He and his sister, Gloria, had been addiction counselors in the community. After Gloria was killed responding to a crisis call, Darryl resigned from his position.
“These two young men that took so many lives, they were products of residential schools, they had that anger,” he said.
“When you have all that anger carrying inside of you and you’re not dealing with it, you mix addictions in there, it’s going to come out. We need to deal with this.”
RCMP charged Damien and Myles Sanderson with several counts of murder and attempted murder in connection with the massacre. Damien Sanderson’s body was found on September 5, while Myles Sanderson died two days later after being taken into police custody.
Indigenous communities experience high rates of violence
Lawyer and trauma educator, Karen Snowshoe says the killings on James Smith Cree Nation have hit many indigenous communities hard.
“That (was) not an isolated event,” said the Gwizhii Institute of Learning founder. “That event was highly triggering for probably every indigenous person across the lands.”

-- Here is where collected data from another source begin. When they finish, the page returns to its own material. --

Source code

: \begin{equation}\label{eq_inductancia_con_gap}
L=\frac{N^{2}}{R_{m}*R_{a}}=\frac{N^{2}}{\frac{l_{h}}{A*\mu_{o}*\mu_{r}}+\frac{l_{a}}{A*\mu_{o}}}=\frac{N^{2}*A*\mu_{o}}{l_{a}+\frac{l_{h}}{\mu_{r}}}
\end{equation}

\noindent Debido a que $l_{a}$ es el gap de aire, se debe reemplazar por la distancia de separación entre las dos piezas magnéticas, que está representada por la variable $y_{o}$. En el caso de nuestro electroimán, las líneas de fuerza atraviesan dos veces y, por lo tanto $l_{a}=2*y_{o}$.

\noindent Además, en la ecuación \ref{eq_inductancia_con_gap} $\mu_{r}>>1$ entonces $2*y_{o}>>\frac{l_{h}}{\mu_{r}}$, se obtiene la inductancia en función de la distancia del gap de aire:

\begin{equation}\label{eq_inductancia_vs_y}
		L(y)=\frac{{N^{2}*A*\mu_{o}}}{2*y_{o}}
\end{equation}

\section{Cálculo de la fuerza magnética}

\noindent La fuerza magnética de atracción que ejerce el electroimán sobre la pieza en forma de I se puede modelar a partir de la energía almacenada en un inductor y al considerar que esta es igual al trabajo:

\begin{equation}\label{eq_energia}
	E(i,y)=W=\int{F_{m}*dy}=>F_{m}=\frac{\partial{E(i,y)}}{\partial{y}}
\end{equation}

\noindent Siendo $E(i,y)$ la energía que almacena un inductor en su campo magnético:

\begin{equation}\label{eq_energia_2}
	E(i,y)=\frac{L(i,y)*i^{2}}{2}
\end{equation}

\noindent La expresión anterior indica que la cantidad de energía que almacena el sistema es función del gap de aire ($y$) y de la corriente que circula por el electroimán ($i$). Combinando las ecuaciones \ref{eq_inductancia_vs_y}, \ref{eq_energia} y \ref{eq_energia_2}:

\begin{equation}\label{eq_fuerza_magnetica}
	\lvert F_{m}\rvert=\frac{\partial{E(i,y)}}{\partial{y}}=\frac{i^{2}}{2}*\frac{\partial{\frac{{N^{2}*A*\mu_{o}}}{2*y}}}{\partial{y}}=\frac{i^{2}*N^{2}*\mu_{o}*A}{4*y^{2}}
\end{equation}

Snowshoe says the reason Indigenous communities experience a disproportionately high rate of violence compared to the broader community is linked to the violence and abuse inflicted upon several generations of Indigenous children at residential schools.
“That translated into indirect impacts on the community and generational trauma which we’re now seeing passed to fourth and fifth generations.”
It’s a cycle that participants of the Warriors Against Violence healing circle are determined to break.
“I’m the first person in my family to not go to residential school,” a young man says when it’s his turn to share. He says this is his second session but his first time speaking to the group.
“My grandmother, my mother (attended). I also want to be the first one in my family to stop these generational trauma and abuses and whatnot but it’s hard. I have suffered abuse, too.”
But changes and healing are possible. Joyce Fossella says she’s seen it happen many times.
“I see the impact of this work. I can see these families out there — they are very productive in the community, they are raising their children,” she says.
“Some of them who had children apprehended have all of their children back and they’re back to their family unit and are happy.”
More support needed
Participants are often referred to the program by the justice system, police, parole officers, and even the courts. Over the years, Fossella says, Indigenous communities outside of Vancouver have sought help from the organization as well.
“We’ve had so many calls from all over including Hawaii, all over the United States and across Canada, saying, ‘Is there a program like that for us?’ And we had to say, unfortunately, no,” Fossella says.
Still, the group is doing as much as it can in working to train facilitators from other parts of the country so that the Warriors Against Violence program can be replicated.
“It doesn’t have to be exactly the same, because First Nations all have different cultures, they have different ways,” Fossella says. ” (Communities) need to make it be something they’re comfortable with.”
For healing circle participant ‘Jimi’, a residential school survivor now sober for over 30 years, talking in any capacity is key.
“To me, this program is a lifesaver,” he says, though he knows not everyone struggling may have access to this kind of support.
“Just find somebody to talk to, that’s very important. Talk to the elders in your community, and let them know. Don’t let it get to the point where it did in Saskatchewan, where everything just erupts.”